Ruhnke Simon A, Wilson Fernando A, Stimpson Jim P
Berliner Institut für empirische Integrations- und Migrationsforschung/BIM, Berlin, Germany.
University of Utah, Matheson Center for Health Care Studies, Salt Lake City, UT.
MethodsX. 2022 Sep 8;9:101848. doi: 10.1016/j.mex.2022.101848. eCollection 2022.
We describe a novel machine learning method of imputing legal status for immigrants using nationally representative survey data from the Survey of Income and Program Participation (SIPP) and the National Health Interview Survey (NHIS). K-nearest Neighbor (KNN) classifier and Random Forest (RF) Algorithm machine learning were described as novel imputation methods compared to established regression-based imputation. After validating the imputation methods using sensitivity, specificity, positive predictive value (PPV) and accuracy statistics, the Random Forest Algorithm was more accurate in identifying undocumented immigrants and minimized bias in both socio-demographic variables included in the imputation, and unobserved health variables relative to regression-based imputation and KNN.•We developed a new machine learning method of imputing legal status for immigrants that can be used with nationally representative, publicly available data.•Our findings indicate that using machine learning to impute legal status of immigrants, specifically the Random Forest Algorithm, was more accurate in identifying undocumented immigrants and minimized bias relative to other imputation methods.

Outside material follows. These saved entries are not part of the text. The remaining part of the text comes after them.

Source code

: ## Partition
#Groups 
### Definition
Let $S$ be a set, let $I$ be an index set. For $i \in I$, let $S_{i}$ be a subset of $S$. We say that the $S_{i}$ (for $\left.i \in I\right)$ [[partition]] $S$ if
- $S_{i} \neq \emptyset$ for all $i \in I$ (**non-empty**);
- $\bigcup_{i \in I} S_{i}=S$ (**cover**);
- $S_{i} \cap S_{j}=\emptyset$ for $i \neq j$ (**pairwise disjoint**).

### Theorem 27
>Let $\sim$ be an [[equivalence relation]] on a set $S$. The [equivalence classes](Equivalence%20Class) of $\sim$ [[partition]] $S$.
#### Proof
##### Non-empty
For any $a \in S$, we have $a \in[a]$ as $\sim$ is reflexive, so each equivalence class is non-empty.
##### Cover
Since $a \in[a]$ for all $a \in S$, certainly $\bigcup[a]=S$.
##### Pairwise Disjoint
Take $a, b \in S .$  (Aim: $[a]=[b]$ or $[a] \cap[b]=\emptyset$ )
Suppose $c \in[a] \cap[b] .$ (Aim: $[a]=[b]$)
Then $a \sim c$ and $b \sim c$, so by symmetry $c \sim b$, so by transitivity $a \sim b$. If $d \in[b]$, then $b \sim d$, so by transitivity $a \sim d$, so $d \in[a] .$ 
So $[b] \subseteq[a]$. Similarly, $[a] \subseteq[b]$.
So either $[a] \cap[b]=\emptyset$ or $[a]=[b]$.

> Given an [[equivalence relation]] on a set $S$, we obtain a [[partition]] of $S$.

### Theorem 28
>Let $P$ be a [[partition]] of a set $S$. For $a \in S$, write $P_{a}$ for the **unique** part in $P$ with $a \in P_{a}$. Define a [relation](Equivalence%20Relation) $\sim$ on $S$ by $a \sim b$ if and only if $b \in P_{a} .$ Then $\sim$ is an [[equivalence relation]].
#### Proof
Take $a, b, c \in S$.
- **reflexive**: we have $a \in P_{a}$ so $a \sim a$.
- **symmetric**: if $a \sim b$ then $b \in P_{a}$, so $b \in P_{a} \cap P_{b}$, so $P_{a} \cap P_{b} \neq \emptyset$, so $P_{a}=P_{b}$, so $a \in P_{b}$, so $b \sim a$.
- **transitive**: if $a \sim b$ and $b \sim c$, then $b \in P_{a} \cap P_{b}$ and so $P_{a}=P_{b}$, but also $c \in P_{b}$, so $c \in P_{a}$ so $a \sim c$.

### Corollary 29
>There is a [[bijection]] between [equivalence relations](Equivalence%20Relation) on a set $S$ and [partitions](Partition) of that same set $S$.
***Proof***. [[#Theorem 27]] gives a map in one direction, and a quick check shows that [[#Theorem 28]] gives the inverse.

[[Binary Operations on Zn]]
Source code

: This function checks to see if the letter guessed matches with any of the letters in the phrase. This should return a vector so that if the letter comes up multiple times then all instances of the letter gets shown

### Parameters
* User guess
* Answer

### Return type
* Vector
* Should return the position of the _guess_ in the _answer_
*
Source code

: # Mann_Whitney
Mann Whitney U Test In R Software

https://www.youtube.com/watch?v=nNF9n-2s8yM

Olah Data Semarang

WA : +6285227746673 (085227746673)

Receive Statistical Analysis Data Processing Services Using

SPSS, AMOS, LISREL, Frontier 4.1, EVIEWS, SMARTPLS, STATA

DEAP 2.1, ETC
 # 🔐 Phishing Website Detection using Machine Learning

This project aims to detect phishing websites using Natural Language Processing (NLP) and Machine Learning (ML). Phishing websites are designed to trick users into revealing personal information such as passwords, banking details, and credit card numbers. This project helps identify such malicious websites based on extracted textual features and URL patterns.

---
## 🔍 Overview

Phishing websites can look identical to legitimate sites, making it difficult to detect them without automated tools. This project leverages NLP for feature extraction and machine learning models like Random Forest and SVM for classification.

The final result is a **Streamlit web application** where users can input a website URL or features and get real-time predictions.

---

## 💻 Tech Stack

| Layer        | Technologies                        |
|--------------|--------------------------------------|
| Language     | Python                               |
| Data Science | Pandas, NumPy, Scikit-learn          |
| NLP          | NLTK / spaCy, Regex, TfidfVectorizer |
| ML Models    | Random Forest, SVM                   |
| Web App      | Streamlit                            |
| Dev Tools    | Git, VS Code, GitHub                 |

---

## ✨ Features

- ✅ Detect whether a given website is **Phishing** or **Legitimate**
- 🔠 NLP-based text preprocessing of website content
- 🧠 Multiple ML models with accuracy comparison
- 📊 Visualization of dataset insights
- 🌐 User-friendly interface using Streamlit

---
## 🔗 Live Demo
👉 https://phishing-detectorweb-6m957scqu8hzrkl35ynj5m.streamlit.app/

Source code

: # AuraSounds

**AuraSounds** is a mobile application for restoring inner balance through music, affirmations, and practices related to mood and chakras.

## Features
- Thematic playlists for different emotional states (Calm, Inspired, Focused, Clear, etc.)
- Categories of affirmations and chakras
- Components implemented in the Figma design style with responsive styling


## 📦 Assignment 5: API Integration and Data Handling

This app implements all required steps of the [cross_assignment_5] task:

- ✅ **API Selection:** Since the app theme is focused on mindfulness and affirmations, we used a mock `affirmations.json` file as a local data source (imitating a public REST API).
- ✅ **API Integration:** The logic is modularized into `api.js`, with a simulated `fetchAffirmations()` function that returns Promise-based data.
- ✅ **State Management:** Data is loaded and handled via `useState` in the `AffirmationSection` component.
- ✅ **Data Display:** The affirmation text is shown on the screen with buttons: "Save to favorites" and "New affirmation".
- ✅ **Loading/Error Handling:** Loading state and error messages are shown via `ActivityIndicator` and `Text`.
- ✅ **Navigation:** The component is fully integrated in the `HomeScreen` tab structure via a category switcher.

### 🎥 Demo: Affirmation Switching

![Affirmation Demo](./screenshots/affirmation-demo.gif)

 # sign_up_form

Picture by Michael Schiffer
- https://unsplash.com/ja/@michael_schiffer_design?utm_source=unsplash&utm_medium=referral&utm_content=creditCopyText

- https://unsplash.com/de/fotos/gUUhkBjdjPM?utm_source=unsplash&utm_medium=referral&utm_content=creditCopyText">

我们描述了一种新颖的机器学习方法,该方法利用来自收入与项目参与调查(SIPP)和国家健康访谈调查(NHIS)的具有全国代表性的调查数据,来估算移民的法律身份。与既定的基于回归的插补方法相比,K近邻(KNN)分类器和随机森林(RF)算法机器学习被描述为新颖的插补方法。在使用敏感性、特异性、阳性预测值(PPV)和准确性统计数据对插补方法进行验证之后,随机森林算法在识别无证移民方面更为准确,并且相对于基于回归的插补和KNN,在插补中所包含的社会人口统计学变量以及未观察到的健康变量方面,将偏差降至最低。
•我们开发了一种用于估算移民法律身份的新机器学习方法,该方法可用于具有全国代表性的公开可用数据。
•我们的研究结果表明,使用机器学习来估算移民的法律身份,特别是随机森林算法,在识别无证移民方面更为准确,并且相对于其他插补方法,将偏差降至最低。